## Problem statement:
Each line of the records is to be returned verbatim, with the images omitted.

==== Data supplied ====

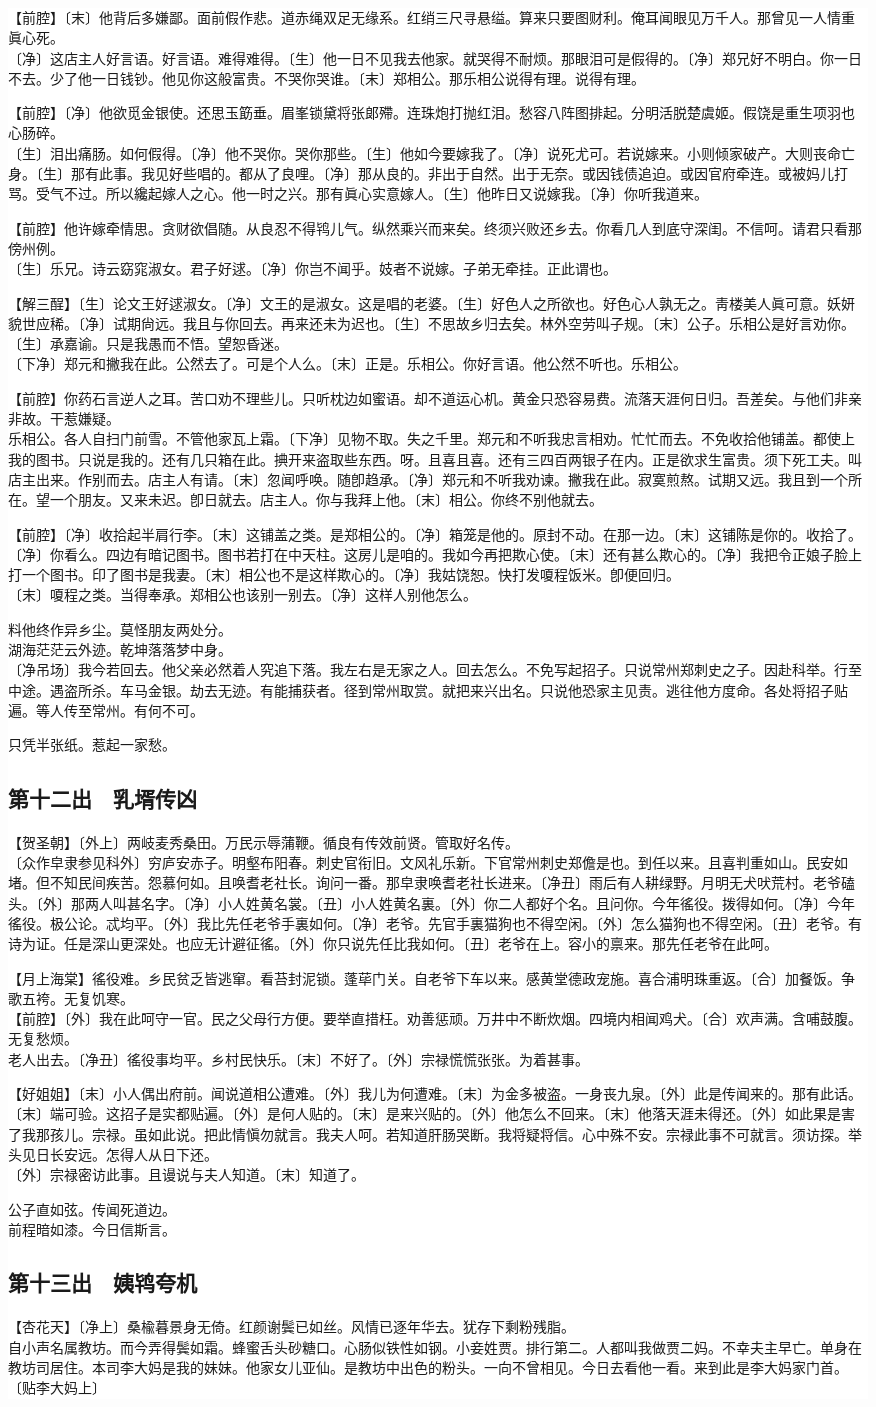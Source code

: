 【前腔】〔末〕他背后多嫌鄙。面前假作悲。道赤绳双足无缘系。红绡三尺寻悬缢。算来只要图财利。俺耳闻眼见万千人。那曾见一人情重眞心死。  
〔净〕这店主人好言语。好言语。难得难得。〔生〕他一日不见我去他家。就哭得不耐烦。那眼泪可是假得的。〔净〕郑兄好不明白。你一日不去。少了他一日钱钞。他见你这般富贵。不哭你哭谁。〔末〕郑相公。那乐相公说得有理。说得有理。  
  
【前腔】〔净〕他欲觅金银使。还思玉筯垂。眉峯锁黛将张郞殢。连珠炮打抛红泪。愁容八阵图排起。分明活脱楚虞姬。假饶是重生项羽也心肠碎。  
〔生〕泪出痛肠。如何假得。〔净〕他不哭你。哭你那些。〔生〕他如今要嫁我了。〔净〕说死尤可。若说嫁来。小则倾家破产。大则丧命亡身。〔生〕那有此事。我见好些唱的。都从了良哩。〔净〕那从良的。非出于自然。出于无奈。或因钱债追迫。或因官府牵连。或被妈儿打骂。受气不过。所以纔起嫁人之心。他一时之兴。那有眞心实意嫁人。〔生〕他昨日又说嫁我。〔净〕你听我道来。  
  
【前腔】他许嫁牵情思。贪财欲倡随。从良忍不得鸨儿气。纵然乘兴而来矣。终须兴败还乡去。你看几人到底守深闺。不信呵。请君只看那傍州例。  
〔生〕乐兄。诗云窈窕淑女。君子好逑。〔净〕你岂不闻乎。妓者不说嫁。子弟无牵挂。正此谓也。  
  
【解三酲】〔生〕论文王好逑淑女。〔净〕文王的是淑女。这是唱的老婆。〔生〕好色人之所欲也。好色心人孰无之。靑楼美人眞可意。妖妍貌世应稀。〔净〕试期尙远。我且与你回去。再来还未为迟也。〔生〕不思故乡归去矣。林外空劳叫子规。〔末〕公子。乐相公是好言劝你。〔生〕承嘉谕。只是我愚而不悟。望恕昏迷。  
〔下净〕郑元和撇我在此。公然去了。可是个人么。〔末〕正是。乐相公。你好言语。他公然不听也。乐相公。  
  
【前腔】你药石言逆人之耳。苦口劝不理些儿。只听枕边如蜜语。却不道运心机。黄金只恐容易费。流落天涯何日归。吾差矣。与他们非亲非故。干惹嫌疑。  
乐相公。各人自扫门前雪。不管他家瓦上霜。〔下净〕见物不取。失之千里。郑元和不听我忠言相劝。忙忙而去。不免收拾他铺盖。都使上我的图书。只说是我的。还有几只箱在此。捵开来盗取些东西。呀。且喜且喜。还有三四百两银子在内。正是欲求生富贵。须下死工夫。叫店主出来。作别而去。店主人有请。〔末〕忽闻呼唤。随卽趋承。〔净〕郑元和不听我劝谏。撇我在此。寂寞煎熬。试期又远。我且到一个所在。望一个朋友。又来未迟。卽日就去。店主人。你与我拜上他。〔末〕相公。你终不别他就去。  
  
【前腔】〔净〕收拾起半肩行李。〔末〕这铺盖之类。是郑相公的。〔净〕箱笼是他的。原封不动。在那一边。〔末〕这铺陈是你的。收拾了。〔净〕你看么。四边有暗记图书。图书若打在中天柱。这房儿是咱的。我如今再把欺心使。〔末〕还有甚么欺心的。〔净〕我把令正娘子脸上打一个图书。印了图书是我妻。〔末〕相公也不是这样欺心的。〔净〕我姑饶恕。快打发嗄程饭米。卽便回归。  
〔末〕嗄程之类。当得奉承。郑相公也该别一别去。〔净〕这样人别他怎么。  
  
料他终作异乡尘。莫怪朋友两处分。  
湖海茫茫云外迹。乾坤落落梦中身。  
〔净吊场〕我今若回去。他父亲必然着人究追下落。我左右是无家之人。回去怎么。不免写起招子。只说常州郑刺史之子。因赴科举。行至中途。遇盗所杀。车马金银。劫去无迹。有能捕获者。径到常州取赏。就把来兴出名。只说他恐家主见责。逃往他方度命。各处将招子贴遍。等人传至常州。有何不可。  
  
只凭半张纸。惹起一家愁。  
  
## 第十二出　乳壻传凶  

【贺圣朝】〔外上〕两岐麦秀桑田。万民示辱蒲鞭。循良有传效前贤。管取好名传。  
〔众作皁隶参见科外〕穷庐安赤子。明壑布阳春。刺史官衔旧。文风礼乐新。下官常州刺史郑儋是也。到任以来。且喜判重如山。民安如堵。但不知民间疾苦。怨慕何如。且唤耆老社长。询问一番。那皁隶唤耆老社长进来。〔净丑〕雨后有人耕绿野。月明无犬吠荒村。老爷磕头。〔外〕那两人叫甚名字。〔净〕小人姓黄名裳。〔丑〕小人姓黄名裏。〔外〕你二人都好个名。且问你。今年徭役。拨得如何。〔净〕今年徭役。极公论。忒均平。〔外〕我比先任老爷手裏如何。〔净〕老爷。先官手裏猫狗也不得空闲。〔外〕怎么猫狗也不得空闲。〔丑〕老爷。有诗为证。任是深山更深处。也应无计避征徭。〔外〕你只说先任比我如何。〔丑〕老爷在上。容小的禀来。那先任老爷在此呵。  
  
【月上海棠】徭役难。乡民贫乏皆逃窜。看苔封泥锁。蓬荜门关。自老爷下车以来。感黄堂德政宠施。喜合浦明珠重返。〔合〕加餐饭。争歌五袴。无复饥寒。  
【前腔】〔外〕我在此呵守一官。民之父母行方便。要举直措枉。劝善惩顽。万井中不断炊烟。四境内相闻鸡犬。〔合〕欢声满。含哺鼓腹。无复愁烦。  
老人出去。〔净丑〕徭役事均平。乡村民快乐。〔末〕不好了。〔外〕宗禄慌慌张张。为着甚事。  
  
【好姐姐】〔末〕小人偶出府前。闻说道相公遭难。〔外〕我儿为何遭难。〔末〕为金多被盗。一身丧九泉。〔外〕此是传闻来的。那有此话。〔末〕端可验。这招子是实都贴遍。〔外〕是何人贴的。〔末〕是来兴贴的。〔外〕他怎么不回来。〔末〕他落天涯未得还。〔外〕如此果是害了我那孩儿。宗禄。虽如此说。把此情愼勿就言。我夫人呵。若知道肝肠哭断。我将疑将信。心中殊不安。宗禄此事不可就言。须访探。举头见日长安远。怎得人从日下还。  
〔外〕宗禄密访此事。且谩说与夫人知道。〔末〕知道了。  
  
公子直如弦。传闻死道边。  
前程暗如漆。今日信斯言。  
  
## 第十三出　姨鸨夸机  

【杏花天】〔净上〕桑楡暮景身无倚。红颜谢鬓已如丝。风情已逐年华去。犹存下剩粉残脂。  
自小声名属教坊。而今弄得鬓如霜。蜂蜜舌头砂糖口。心肠似铁性如钢。小妾姓贾。排行第二。人都叫我做贾二妈。不幸夫主早亡。单身在教坊司居住。本司李大妈是我的妹妹。他家女儿亚仙。是教坊中出色的粉头。一向不曾相见。今日去看他一看。来到此是李大妈家门首。〔贴李大妈上〕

====

## Response area:
Source code

: 【前腔】〔末〕他背后多嫌鄙。面前假作悲。道赤绳双足无缘系。红绡三尺寻悬缢。算来只要图财利。俺耳闻眼见万千人。那曾见一人情重眞心死。  
〔净〕这店主人好言语。好言语。难得难得。〔生〕他一日不见我去他家。就哭得不耐烦。那眼泪可是假得的。〔净〕郑兄好不明白。你一日不去。少了他一日钱钞。他见你这般富贵。不哭你哭谁。〔末〕郑相公。那乐相公说得有理。说得有理。  
  
【前腔】〔净〕他欲觅金银使。还思玉筯垂。眉峯锁黛将张郞殢。连珠炮打抛红泪。愁容八阵图排起。分明活脱楚虞姬。假饶是重生项羽也心肠碎。  
〔生〕泪出痛肠。如何假得。〔净〕他不哭你。哭你那些。〔生〕他如今要嫁我了。〔净〕说死尤可。若说嫁来。小则倾家破产。大则丧命亡身。〔生〕那有此事。我见好些唱的。都从了良哩。〔净〕那从良的。非出于自然。出于无奈。或因钱债追迫。或因官府牵连。或被妈儿打骂。受气不过。所以纔起嫁人之心。他一时之兴。那有眞心实意嫁人。〔生〕他昨日又说嫁我。〔净〕你听我道来。  
  
【前腔】他许嫁牵情思。贪财欲倡随。从良忍不得鸨儿气。纵然乘兴而来矣。终须兴败还乡去。你看几人到底守深闺。不信呵。请君只看那傍州例。  
〔生〕乐兄。诗云窈窕淑女。君子好逑。〔净〕你岂不闻乎。妓者不说嫁。子弟无牵挂。正此谓也。  
  
【解三酲】〔生〕论文王好逑淑女。〔净〕文王的是淑女。这是唱的老婆。〔生〕好色人之所欲也。好色心人孰无之。靑楼美人眞可意。妖妍貌世应稀。〔净〕试期尙远。我且与你回去。再来还未为迟也。〔生〕不思故乡归去矣。林外空劳叫子规。〔末〕公子。乐相公是好言劝你。〔生〕承嘉谕。只是我愚而不悟。望恕昏迷。  
〔下净〕郑元和撇我在此。公然去了。可是个人么。〔末〕正是。乐相公。你好言语。他公然不听也。乐相公。  
  
【前腔】你药石言逆人之耳。苦口劝不理些儿。只听枕边如蜜语。却不道运心机。黄金只恐容易费。流落天涯何日归。吾差矣。与他们非亲非故。干惹嫌疑。  
乐相公。各人自扫门前雪。不管他家瓦上霜。〔下净〕见物不取。失之千里。郑元和不听我忠言相劝。忙忙而去。不免收拾他铺盖。都使上我的图书。只说是我的。还有几只箱在此。捵开来盗取些东西。呀。且喜且喜。还有三四百两银子在内。正是欲求生富贵。须下死工夫。叫店主出来。作别而去。店主人有请。〔末〕忽闻呼唤。随卽趋承。〔净〕郑元和不听我劝谏。撇我在此。寂寞煎熬。试期又远。我且到一个所在。望一个朋友。又来未迟。卽日就去。店主人。你与我拜上他。〔末〕相公。你终不别他就去。  
  
【前腔】〔净〕收拾起半肩行李。〔末〕这铺盖之类。是郑相公的。〔净〕箱笼是他的。原封不动。在那一边。〔末〕这铺陈是你的。收拾了。〔净〕你看么。四边有暗记图书。图书若打在中天柱。这房儿是咱的。我如今再把欺心使。〔末〕还有甚么欺心的。〔净〕我把令正娘子脸上打一个图书。印了图书是我妻。〔末〕相公也不是这样欺心的。〔净〕我姑饶恕。快打发嗄程饭米。卽便回归。  
〔末〕嗄程之类。当得奉承。郑相公也该别一别去。〔净〕这样人别他怎么。  
  
料他终作异乡尘。莫怪朋友两处分。  
湖海茫茫云外迹。乾坤落落梦中身。  
〔净吊场〕我今若回去。他父亲必然着人究追下落。我左右是无家之人。回去怎么。不免写起招子。只说常州郑刺史之子。因赴科举。行至中途。遇盗所杀。车马金银。劫去无迹。有能捕获者。径到常州取赏。就把来兴出名。只说他恐家主见责。逃往他方度命。各处将招子贴遍。等人传至常州。有何不可。  
  
只凭半张纸。惹起一家愁。  
  
## 第十二出　乳壻传凶  

【贺圣朝】〔外上〕两岐麦秀桑田。万民示辱蒲鞭。循良有传效前贤。管取好名传。  
〔众作皁隶参见科外〕穷庐安赤子。明壑布阳春。刺史官衔旧。文风礼乐新。下官常州刺史郑儋是也。到任以来。且喜判重如山。民安如堵。但不知民间疾苦。怨慕何如。且唤耆老社长。询问一番。那皁隶唤耆老社长进来。〔净丑〕雨后有人耕绿野。月明无犬吠荒村。老爷磕头。〔外〕那两人叫甚名字。〔净〕小人姓黄名裳。〔丑〕小人姓黄名裏。〔外〕你二人都好个名。且问你。今年徭役。拨得如何。〔净〕今年徭役。极公论。忒均平。〔外〕我比先任老爷手裏如何。〔净〕老爷。先官手裏猫狗也不得空闲。〔外〕怎么猫狗也不得空闲。〔丑〕老爷。有诗为证。任是深山更深处。也应无计避征徭。〔外〕你只说先任比我如何。〔丑〕老爷在上。容小的禀来。那先任老爷在此呵。  
  
【月上海棠】徭役难。乡民贫乏皆逃窜。看苔封泥锁。蓬荜门关。自老爷下车以来。感黄堂德政宠施。喜合浦明珠重返。〔合〕加餐饭。争歌五袴。无复饥寒。  
【前腔】〔外〕我在此呵守一官。民之父母行方便。要举直措枉。劝善惩顽。万井中不断炊烟。四境内相闻鸡犬。〔合〕欢声满。含哺鼓腹。无复愁烦。  
老人出去。〔净丑〕徭役事均平。乡村民快乐。〔末〕不好了。〔外〕宗禄慌慌张张。为着甚事。  
  
【好姐姐】〔末〕小人偶出府前。闻说道相公遭难。〔外〕我儿为何遭难。〔末〕为金多被盗。一身丧九泉。〔外〕此是传闻来的。那有此话。〔末〕端可验。这招子是实都贴遍。〔外〕是何人贴的。〔末〕是来兴贴的。〔外〕他怎么不回来。〔末〕他落天涯未得还。〔外〕如此果是害了我那孩儿。宗禄。虽如此说。把此情愼勿就言。我夫人呵。若知道肝肠哭断。我将疑将信。心中殊不安。宗禄此事不可就言。须访探。举头见日长安远。怎得人从日下还。  
〔外〕宗禄密访此事。且谩说与夫人知道。〔末〕知道了。  
  
公子直如弦。传闻死道边。  
前程暗如漆。今日信斯言。  
  
## 第十三出　姨鸨夸机  

【杏花天】〔净上〕桑楡暮景身无倚。红颜谢鬓已如丝。风情已逐年华去。犹存下剩粉残脂。  
自小声名属教坊。而今弄得鬓如霜。蜂蜜舌头砂糖口。心肠似铁性如钢。小妾姓贾。排行第二。人都叫我做贾二妈。不幸夫主早亡。单身在教坊司居住。本司李大妈是我的妹妹。他家女儿亚仙。是教坊中出色的粉头。一向不曾相见。今日去看他一看。来到此是李大妈家门首。〔贴李大妈上〕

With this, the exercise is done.